Disorders of energy metabolism is a common phenomenon in cancer patients. Changes in resting energy expenditure (REE) combined with inadequate nutrition support appear to be causes of nutritional depletion in cancer patients. In clinical practice, REE is typically calculated using predictive equations. The aim of this study was to determine the agreement between REE estimated by predictive equations and REE measured by IC in Portuguese cancer patients. Differences in measured REE between patients with different types of digestive cancers were also assessed. REE was measured by indirect calorimetry (IC) in 61 patients with cancer diagnosis (gastric cancer, cholangiocarcinoma, pancreatic cancer, liver cancer and colorectal cancer). Measured REE values were compared with those estimated by equations of Harris-Benedict, Schofield, Ireton-Jones, Mifflin-St.Jeor and Barcellos I and II. Mean Respiratory Quotient (RQ) was 0.77±0.09, which indicates high lipids utilization as substrate.
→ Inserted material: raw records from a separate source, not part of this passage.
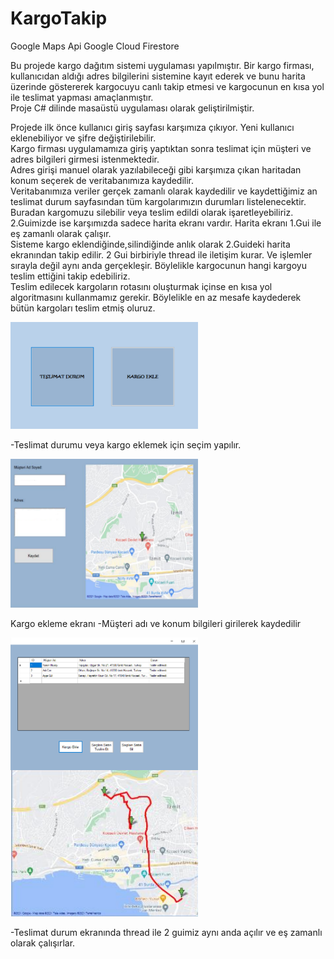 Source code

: # KargoTakip
Google Maps Api
Google Cloud Firestore

Bu projede kargo dağıtım sistemi uygulaması yapılmıştır. Bir kargo firması, kullanıcıdan aldığı adres bilgilerini sistemine kayıt ederek ve bunu harita üzerinde göstererek kargocuyu canlı takip etmesi ve kargocunun en kısa yol ile teslimat yapması amaçlanmıştır. \
Proje C# dilinde masaüstü uygulaması olarak geliştirilmiştir.

Projede ilk önce kullanıcı giriş sayfası karşımıza çıkıyor. Yeni kullanıcı eklenebiliyor ve şifre değiştirilebilir. \
Kargo firması uygulamamıza giriş yaptıktan sonra teslimat için müşteri ve adres bilgileri girmesi istenmektedir. \
Adres girişi manuel olarak yazılabileceği gibi karşımıza çıkan haritadan konum seçerek de veritabanımıza kaydedilir. \
Veritabanımıza veriler gerçek zamanlı olarak kaydedilir ve kaydettiğimiz an teslimat durum sayfasından tüm kargolarımızın durumları listelenecektir. \
Buradan kargomuzu silebilir veya teslim edildi olarak işaretleyebiliriz. \
2.Guimizde ise karşımızda sadece harita ekranı vardır. Harita ekranı 1.Gui ile eş zamanlı olarak çalışır. \
Sisteme kargo eklendiğinde,silindiğinde anlık olarak 2.Guideki harita ekranından takip edilir. 2 Gui birbiriyle thread ile iletişim kurar. Ve işlemler sırayla değil aynı anda gerçekleşir. Böylelikle kargocunun hangi kargoyu teslim ettiğini takip edebiliriz. \
Teslim edilecek kargoların rotasını oluşturmak içinse en kısa yol algoritmasını kullanmamız gerekir. Böylelikle en az mesafe kaydederek bütün kargoları teslim etmiş oluruz.



<img
  src="/images/3.png"
  alt="Alt text"
  title="Optional title"
  style="display: inline-block; margin: 0 auto;  width: 300px">
  
  -Teslimat durumu veya kargo eklemek için seçim yapılır.
  
  <img
  src="/images/1.png"
  alt="Alt text"
  title="Optional title"
  style="display: inline-block; margin: 0 auto;  width: 300px">
  
  Kargo ekleme ekranı
  -Müşteri adı ve konum bilgileri girilerek kaydedilir
  
  
  <img
  src="/images/2.png"
  alt="Alt text"
  title="Optional title"
  style="display: inline-block; margin: 0 auto;  width: 300px">
  
  -Teslimat durum ekranında thread ile 2 guimiz aynı anda açılır ve eş zamanlı olarak çalışırlar.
No statistically significant differences between REE or RQ from patients with different cancer types were observed. All equations underestimate REE: Harris-Benedict, mean difference-648 kcal (limits of agreement+627 to-1923 kcal); MifflinSt.Jeor, mean difference-694 kcal (limits of agreement+544 to-193 kcal); Schofield, mean difference-531 kcal (limits of agreement+662 to-1723 kcal); and Ireton-Jones, mean difference-556 kcal (limits of agreement+774 to-1887 kcal). Barcellos I and II showed lower mean difference when compared to measured REE,+59 and+52kcal, respectively, although presenting wide limits of agreement,+1542 to-1424 kcal and+1429 to-1326, respectively. Although Barcellos Equations underestimate less and enable more accurate average REE prediction in cancer patients, still present wide limits of agreement and therefore clinically important differences in REE estimation may be found at individual level. Our results support the appropriateness of measuring REE by IC to better adequate the nutrition support to cancer patients. Further research is needed to improve the current knowledge base of energy expenditure in cancer patients, and to improve the accuracy of existing predictive equations.